━━━ Exercise input ━━━

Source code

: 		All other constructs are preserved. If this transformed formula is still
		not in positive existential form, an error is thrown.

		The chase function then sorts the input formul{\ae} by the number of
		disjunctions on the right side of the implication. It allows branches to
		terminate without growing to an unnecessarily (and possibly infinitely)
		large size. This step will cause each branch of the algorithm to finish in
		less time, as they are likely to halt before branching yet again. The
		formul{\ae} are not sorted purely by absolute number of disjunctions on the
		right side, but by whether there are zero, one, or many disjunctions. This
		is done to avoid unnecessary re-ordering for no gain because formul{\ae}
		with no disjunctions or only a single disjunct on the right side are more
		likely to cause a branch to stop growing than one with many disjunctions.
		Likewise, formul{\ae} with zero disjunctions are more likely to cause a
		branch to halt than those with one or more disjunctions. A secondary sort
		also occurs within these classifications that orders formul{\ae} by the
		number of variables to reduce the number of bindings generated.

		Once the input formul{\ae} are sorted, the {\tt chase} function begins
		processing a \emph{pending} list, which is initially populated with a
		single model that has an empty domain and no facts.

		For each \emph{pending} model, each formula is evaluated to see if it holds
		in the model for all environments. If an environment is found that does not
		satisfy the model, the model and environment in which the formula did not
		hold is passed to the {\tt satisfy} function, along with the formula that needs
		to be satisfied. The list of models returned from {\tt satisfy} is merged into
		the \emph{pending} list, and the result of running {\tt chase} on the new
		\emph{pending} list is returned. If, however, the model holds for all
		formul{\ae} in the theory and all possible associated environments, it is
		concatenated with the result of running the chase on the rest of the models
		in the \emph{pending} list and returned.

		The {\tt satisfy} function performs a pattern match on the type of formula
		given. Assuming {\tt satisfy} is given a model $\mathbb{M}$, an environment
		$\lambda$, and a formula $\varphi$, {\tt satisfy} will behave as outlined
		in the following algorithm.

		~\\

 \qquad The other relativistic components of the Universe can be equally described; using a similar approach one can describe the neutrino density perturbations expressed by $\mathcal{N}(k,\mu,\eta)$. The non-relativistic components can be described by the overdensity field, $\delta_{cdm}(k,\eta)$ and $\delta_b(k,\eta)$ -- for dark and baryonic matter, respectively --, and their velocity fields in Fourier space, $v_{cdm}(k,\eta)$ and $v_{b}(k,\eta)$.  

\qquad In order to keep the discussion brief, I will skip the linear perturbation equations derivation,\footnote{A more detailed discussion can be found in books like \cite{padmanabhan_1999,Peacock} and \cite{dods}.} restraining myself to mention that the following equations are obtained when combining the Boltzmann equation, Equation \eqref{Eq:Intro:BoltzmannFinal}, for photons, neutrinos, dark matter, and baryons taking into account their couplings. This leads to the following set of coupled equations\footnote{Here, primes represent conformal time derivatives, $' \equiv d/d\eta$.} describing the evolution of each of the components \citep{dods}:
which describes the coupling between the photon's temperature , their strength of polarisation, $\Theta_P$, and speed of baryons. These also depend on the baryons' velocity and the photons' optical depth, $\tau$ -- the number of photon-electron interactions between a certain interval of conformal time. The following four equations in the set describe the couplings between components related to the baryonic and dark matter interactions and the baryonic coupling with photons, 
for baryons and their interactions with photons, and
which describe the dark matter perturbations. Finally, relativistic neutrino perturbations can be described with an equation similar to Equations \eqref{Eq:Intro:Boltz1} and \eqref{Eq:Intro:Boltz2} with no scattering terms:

━━━

Activity: The lines above from the one with "populated with a" through the one with "hold is passed" are to be duplicated exactly, ends included, with nothing added.

Written answer:
		processing a \emph{pending} list, which is initially populated with a
		single model that has an empty domain and no facts.

		For each \emph{pending} model, each formula is evaluated to see if it holds
		in the model for all environments. If an environment is found that does not
		satisfy the model, the model and environment in which the formula did not
		hold is passed to the {\tt satisfy} function, along with the formula that needs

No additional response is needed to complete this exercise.